Description of the task:
Nothing but the lines below between the line holding "Serbian API Capstone" and the line holding "In the course", inclusive, should appear in the answer, each set down exactly.

Start of Input data

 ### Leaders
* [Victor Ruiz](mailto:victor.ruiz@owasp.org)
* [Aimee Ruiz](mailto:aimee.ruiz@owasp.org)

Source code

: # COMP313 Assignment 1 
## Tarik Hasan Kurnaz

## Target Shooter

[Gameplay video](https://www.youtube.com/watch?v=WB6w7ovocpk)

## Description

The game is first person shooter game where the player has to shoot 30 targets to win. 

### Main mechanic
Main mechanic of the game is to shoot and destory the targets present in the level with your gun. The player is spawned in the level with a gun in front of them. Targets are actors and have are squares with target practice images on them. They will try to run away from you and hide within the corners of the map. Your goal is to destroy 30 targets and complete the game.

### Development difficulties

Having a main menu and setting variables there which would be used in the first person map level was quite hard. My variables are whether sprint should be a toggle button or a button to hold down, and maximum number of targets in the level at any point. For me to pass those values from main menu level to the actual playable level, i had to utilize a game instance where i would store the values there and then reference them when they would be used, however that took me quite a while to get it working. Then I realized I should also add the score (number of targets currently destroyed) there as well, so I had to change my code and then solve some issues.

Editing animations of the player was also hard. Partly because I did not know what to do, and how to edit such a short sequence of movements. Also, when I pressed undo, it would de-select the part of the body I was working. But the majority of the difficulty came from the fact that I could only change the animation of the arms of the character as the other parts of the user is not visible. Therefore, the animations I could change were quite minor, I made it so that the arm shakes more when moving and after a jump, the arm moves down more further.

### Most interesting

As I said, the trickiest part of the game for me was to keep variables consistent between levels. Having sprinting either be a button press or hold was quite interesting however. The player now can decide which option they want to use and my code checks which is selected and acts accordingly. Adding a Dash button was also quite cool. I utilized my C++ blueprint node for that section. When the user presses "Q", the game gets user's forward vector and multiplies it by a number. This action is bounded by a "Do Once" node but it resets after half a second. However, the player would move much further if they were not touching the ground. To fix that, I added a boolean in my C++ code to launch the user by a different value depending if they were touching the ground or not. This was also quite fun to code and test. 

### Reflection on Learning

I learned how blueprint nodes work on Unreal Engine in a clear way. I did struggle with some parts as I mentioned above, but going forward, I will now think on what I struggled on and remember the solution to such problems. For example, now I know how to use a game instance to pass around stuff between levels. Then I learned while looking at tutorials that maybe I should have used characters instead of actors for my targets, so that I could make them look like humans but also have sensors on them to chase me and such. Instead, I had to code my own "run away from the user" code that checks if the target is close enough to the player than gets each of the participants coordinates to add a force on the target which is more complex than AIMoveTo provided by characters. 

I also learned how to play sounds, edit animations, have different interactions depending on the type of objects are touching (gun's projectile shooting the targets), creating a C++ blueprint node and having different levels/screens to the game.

End of Input data
Start of Input data

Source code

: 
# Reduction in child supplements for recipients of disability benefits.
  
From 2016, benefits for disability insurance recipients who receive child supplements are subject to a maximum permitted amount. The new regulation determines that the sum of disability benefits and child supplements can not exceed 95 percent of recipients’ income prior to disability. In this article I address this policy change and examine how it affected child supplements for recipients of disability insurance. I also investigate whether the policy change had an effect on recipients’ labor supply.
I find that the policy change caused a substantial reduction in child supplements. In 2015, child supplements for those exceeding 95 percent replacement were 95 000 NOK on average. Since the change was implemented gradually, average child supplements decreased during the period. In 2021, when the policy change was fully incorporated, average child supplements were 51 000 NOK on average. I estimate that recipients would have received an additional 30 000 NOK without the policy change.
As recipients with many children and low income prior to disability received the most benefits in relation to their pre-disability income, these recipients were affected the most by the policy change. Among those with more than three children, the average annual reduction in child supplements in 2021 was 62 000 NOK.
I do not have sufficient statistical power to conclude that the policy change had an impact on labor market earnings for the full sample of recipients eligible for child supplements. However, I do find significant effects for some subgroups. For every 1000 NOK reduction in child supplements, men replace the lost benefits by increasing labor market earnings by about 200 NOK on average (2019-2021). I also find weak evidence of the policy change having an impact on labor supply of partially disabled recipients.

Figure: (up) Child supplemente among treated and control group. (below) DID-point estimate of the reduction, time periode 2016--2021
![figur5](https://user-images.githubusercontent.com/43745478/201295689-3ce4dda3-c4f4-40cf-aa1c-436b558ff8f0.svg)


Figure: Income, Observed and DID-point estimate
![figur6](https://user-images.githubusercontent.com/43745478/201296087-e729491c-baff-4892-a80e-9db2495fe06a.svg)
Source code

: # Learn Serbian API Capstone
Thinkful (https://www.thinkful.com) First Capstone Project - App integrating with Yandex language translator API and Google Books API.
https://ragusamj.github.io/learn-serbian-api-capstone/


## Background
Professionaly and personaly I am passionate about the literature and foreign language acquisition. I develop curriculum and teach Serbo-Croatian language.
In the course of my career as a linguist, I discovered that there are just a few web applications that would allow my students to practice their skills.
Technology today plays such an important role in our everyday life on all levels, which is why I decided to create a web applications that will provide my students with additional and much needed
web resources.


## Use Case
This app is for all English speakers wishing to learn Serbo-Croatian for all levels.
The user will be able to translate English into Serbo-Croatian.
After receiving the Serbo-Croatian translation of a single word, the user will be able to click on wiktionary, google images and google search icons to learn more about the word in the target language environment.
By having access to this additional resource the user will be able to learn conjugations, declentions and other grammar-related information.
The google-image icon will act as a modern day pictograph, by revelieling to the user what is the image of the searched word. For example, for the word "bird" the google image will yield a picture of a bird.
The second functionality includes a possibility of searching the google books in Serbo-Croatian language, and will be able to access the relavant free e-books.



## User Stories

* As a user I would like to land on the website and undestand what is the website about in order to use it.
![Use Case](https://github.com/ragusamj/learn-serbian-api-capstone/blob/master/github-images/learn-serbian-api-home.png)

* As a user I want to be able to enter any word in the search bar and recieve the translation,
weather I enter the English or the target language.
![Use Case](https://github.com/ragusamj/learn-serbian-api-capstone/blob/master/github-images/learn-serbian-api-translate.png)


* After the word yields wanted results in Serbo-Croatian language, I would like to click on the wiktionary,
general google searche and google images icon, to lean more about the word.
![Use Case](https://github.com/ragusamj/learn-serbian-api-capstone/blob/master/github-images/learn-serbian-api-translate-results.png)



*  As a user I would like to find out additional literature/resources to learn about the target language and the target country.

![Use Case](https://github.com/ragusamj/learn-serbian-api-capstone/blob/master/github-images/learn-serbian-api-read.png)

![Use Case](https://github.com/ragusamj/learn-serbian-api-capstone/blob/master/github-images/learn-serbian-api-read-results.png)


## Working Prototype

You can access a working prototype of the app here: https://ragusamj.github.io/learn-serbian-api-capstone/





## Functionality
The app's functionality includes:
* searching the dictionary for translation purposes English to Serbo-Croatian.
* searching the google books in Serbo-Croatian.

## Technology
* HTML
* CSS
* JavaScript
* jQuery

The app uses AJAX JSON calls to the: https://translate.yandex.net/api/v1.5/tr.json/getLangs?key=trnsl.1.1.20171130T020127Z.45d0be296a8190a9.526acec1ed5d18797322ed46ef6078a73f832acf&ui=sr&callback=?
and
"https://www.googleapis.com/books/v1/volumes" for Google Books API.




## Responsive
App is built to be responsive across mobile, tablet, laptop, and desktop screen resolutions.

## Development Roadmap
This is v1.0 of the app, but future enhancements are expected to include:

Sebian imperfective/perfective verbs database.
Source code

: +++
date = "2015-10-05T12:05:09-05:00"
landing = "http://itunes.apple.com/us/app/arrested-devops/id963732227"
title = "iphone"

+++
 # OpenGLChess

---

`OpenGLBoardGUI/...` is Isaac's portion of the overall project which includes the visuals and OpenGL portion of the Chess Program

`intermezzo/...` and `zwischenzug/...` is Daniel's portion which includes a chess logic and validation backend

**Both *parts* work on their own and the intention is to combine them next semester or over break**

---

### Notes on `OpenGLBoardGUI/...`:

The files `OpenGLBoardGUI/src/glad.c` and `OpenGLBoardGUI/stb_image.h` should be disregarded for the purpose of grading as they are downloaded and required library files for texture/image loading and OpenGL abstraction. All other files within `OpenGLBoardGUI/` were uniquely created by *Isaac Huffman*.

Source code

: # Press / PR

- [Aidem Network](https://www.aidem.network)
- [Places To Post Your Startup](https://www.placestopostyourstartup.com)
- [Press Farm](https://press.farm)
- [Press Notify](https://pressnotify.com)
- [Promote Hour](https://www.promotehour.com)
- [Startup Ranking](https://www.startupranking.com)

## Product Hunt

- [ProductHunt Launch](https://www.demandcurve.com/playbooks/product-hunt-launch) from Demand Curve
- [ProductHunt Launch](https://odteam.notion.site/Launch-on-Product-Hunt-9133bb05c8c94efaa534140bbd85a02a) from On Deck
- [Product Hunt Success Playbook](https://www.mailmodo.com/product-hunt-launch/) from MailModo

End of Input data
Start of Input data

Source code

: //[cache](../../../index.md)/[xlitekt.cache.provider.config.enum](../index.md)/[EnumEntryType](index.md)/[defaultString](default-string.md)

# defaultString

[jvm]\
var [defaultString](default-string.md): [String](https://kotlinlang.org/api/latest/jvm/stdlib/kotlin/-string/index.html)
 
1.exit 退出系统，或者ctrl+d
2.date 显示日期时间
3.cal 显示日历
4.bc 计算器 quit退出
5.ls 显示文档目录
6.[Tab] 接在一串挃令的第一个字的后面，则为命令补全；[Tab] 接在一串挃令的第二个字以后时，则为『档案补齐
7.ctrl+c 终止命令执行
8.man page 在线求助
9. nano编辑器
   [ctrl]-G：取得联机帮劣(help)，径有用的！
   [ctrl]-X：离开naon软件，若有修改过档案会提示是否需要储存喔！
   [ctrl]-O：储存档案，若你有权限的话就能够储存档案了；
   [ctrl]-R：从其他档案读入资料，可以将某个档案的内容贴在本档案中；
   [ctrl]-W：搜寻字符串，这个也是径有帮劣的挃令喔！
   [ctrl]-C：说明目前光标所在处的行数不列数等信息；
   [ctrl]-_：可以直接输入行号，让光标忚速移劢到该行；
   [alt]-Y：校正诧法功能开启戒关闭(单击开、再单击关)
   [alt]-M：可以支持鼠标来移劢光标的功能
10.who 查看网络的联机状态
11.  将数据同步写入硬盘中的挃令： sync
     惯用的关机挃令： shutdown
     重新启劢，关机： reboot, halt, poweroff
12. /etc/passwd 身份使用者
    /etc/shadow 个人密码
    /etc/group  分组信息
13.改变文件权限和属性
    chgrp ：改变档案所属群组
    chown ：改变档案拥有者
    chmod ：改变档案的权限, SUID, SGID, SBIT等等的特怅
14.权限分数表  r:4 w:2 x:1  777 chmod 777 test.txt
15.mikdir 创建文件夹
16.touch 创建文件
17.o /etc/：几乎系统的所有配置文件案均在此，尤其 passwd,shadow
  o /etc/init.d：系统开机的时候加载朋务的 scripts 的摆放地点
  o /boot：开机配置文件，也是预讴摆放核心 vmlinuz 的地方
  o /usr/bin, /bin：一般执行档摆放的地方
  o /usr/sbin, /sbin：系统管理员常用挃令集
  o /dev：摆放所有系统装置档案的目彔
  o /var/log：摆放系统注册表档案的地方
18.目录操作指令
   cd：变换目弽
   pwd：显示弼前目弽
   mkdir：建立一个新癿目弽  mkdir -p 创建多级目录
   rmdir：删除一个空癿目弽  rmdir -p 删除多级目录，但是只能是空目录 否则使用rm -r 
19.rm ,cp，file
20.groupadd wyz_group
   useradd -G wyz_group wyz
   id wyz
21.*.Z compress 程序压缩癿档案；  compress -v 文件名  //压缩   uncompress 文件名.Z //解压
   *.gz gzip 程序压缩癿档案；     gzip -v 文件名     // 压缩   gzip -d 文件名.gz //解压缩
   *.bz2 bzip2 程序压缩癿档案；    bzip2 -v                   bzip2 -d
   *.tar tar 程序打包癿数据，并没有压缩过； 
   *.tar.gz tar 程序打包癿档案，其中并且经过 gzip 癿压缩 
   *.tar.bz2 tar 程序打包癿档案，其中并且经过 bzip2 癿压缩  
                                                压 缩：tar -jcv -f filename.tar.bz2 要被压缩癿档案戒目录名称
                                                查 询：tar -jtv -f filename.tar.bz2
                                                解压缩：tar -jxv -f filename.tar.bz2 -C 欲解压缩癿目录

End of Input data

Reply to the task:
: # Learn Serbian API Capstone
Thinkful (https://www.thinkful.com) First Capstone Project - App integrating with Yandex language translator API and Google Books API.
https://ragusamj.github.io/learn-serbian-api-capstone/


## Background
Professionaly and personaly I am passionate about the literature and foreign language acquisition. I develop curriculum and teach Serbo-Croatian language.
In the course of my career as a linguist, I discovered that there are just a few web applications that would allow my students to practice their skills.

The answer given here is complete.